CHIP: (looking guilty) Oops. Sorry.

MRS. POTTS: (To BELLE) That was a very brave thing you did, my dear.

WARDROBE: We all think so.

BELLE: But I've lost my father, my dreams, everything.

MRS. POTTS: Cheer up, child. It'll turn out all right in the end. You'll

see. (She looks up, startled.) Oops! Look at me, jabbering on,

when there's a supper to get on the table. Chip!

CHIP: (hopping away) Bye!

(BELLE stands and the WARDROBE approaches her.)

WARDROBE: Well now, what shall we dress you in for dinner? Let's see what

I've got in my drawers. (The doors fly open and moths flutter

out. She slams them shut.) Oh! How embarrassing. Here we are.
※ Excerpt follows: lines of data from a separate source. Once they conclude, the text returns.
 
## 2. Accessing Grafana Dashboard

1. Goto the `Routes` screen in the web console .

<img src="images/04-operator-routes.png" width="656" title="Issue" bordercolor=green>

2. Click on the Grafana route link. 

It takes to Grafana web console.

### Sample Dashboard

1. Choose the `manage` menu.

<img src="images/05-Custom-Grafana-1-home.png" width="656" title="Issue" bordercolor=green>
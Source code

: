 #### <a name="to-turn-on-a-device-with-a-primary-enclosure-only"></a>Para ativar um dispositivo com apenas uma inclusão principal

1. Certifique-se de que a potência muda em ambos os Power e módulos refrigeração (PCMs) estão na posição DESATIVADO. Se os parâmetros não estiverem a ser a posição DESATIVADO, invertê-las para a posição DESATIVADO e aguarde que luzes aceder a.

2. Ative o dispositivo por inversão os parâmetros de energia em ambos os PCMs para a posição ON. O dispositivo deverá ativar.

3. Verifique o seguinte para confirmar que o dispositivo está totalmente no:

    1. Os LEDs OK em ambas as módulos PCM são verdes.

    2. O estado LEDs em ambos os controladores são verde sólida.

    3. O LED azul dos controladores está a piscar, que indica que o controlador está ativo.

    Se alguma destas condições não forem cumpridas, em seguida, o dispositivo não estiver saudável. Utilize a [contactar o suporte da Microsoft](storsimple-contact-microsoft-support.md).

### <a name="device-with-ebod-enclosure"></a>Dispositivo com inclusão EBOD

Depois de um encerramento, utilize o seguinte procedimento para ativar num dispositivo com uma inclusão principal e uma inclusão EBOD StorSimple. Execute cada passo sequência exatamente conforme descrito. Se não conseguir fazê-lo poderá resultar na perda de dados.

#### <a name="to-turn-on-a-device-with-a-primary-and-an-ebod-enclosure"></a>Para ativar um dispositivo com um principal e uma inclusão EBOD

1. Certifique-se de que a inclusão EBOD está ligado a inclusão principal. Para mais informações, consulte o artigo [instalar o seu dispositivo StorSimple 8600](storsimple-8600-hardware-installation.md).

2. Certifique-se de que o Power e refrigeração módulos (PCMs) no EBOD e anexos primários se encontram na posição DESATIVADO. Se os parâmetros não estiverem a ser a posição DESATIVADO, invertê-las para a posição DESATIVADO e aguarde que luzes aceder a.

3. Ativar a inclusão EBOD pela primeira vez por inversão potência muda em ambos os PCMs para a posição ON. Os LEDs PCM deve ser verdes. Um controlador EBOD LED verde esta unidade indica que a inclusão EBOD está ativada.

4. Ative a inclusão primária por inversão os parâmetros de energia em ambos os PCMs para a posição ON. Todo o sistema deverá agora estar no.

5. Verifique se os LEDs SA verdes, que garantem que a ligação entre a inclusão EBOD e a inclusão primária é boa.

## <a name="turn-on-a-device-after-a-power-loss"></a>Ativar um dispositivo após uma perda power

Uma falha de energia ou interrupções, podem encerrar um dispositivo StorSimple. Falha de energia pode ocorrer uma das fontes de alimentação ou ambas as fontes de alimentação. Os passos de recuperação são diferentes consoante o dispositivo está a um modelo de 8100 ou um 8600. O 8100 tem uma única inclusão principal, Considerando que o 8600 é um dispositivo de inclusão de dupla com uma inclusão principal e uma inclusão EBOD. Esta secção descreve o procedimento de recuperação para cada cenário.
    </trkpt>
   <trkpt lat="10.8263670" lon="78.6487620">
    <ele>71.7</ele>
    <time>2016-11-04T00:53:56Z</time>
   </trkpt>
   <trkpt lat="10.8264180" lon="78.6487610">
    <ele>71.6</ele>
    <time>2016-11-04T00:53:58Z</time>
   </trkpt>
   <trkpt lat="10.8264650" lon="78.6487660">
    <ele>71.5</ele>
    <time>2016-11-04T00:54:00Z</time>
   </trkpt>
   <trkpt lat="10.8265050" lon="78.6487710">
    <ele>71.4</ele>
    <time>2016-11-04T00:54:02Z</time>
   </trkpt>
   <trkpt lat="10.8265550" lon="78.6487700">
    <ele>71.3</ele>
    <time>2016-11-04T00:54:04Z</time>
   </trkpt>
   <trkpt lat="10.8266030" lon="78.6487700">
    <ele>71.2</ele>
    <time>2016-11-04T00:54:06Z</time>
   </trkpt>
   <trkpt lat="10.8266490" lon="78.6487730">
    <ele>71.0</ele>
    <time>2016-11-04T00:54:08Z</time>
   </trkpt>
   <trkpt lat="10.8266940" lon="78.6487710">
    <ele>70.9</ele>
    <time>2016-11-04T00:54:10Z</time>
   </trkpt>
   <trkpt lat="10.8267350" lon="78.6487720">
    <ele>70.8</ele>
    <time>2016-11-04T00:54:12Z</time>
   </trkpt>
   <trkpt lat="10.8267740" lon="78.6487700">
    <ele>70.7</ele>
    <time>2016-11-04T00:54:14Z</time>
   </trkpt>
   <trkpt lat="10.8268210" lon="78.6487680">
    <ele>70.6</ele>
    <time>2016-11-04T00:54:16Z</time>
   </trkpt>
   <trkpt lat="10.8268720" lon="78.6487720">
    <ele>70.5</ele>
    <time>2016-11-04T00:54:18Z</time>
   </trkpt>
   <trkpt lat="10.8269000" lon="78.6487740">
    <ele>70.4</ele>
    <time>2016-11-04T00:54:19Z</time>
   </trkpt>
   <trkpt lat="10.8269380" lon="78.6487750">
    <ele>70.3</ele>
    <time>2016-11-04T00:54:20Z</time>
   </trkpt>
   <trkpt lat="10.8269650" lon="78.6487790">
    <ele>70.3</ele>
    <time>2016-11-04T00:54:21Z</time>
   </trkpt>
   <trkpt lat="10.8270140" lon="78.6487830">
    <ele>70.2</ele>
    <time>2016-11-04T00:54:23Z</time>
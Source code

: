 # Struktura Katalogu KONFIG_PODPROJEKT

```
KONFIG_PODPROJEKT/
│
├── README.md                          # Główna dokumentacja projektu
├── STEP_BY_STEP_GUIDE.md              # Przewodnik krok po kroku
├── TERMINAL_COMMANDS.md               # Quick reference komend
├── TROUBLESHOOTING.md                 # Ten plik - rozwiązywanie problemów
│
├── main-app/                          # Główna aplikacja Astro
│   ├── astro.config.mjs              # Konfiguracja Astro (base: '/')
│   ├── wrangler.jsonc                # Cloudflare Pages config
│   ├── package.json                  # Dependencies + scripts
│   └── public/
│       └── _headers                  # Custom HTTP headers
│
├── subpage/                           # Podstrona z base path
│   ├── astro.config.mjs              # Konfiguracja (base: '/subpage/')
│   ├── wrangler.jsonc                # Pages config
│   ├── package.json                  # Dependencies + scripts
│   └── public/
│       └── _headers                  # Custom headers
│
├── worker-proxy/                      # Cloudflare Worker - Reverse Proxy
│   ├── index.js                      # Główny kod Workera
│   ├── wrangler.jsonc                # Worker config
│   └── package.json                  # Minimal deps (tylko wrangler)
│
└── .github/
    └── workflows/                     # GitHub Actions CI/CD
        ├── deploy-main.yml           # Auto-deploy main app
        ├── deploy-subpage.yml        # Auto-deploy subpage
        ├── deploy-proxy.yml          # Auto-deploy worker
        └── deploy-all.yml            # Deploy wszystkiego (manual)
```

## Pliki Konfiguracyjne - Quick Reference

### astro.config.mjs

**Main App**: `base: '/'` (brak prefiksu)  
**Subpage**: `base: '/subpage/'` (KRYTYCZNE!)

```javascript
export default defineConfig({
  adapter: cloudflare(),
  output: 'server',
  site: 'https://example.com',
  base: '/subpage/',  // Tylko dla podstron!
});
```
(One door opens, the other serves as an arm. It pulls out a pink

dress.) Ah! There, you'll look ravishing in this one! (Something

to think about: We never hear of a King or Queen or parents, so

what is a Prince living on his own doing with a wardrobe full of

women's clothing? Maybe he wants to be a lumberjack!)

BELLE: That's very kind of you, but I'm not going to dinner.

WARDROBE: Oh, but you must!

(COGSWORTH waddles in)

COGSWORTH: Ahem, ahem, ahem. Dinner...is served.

(Cut to BEAST pacing back and forth in front of fire, with MRS. POTTS and

LUMIERE looking on.)

BEAST: What's taking so long? I told her to come down. Why isn't she

here yet?!?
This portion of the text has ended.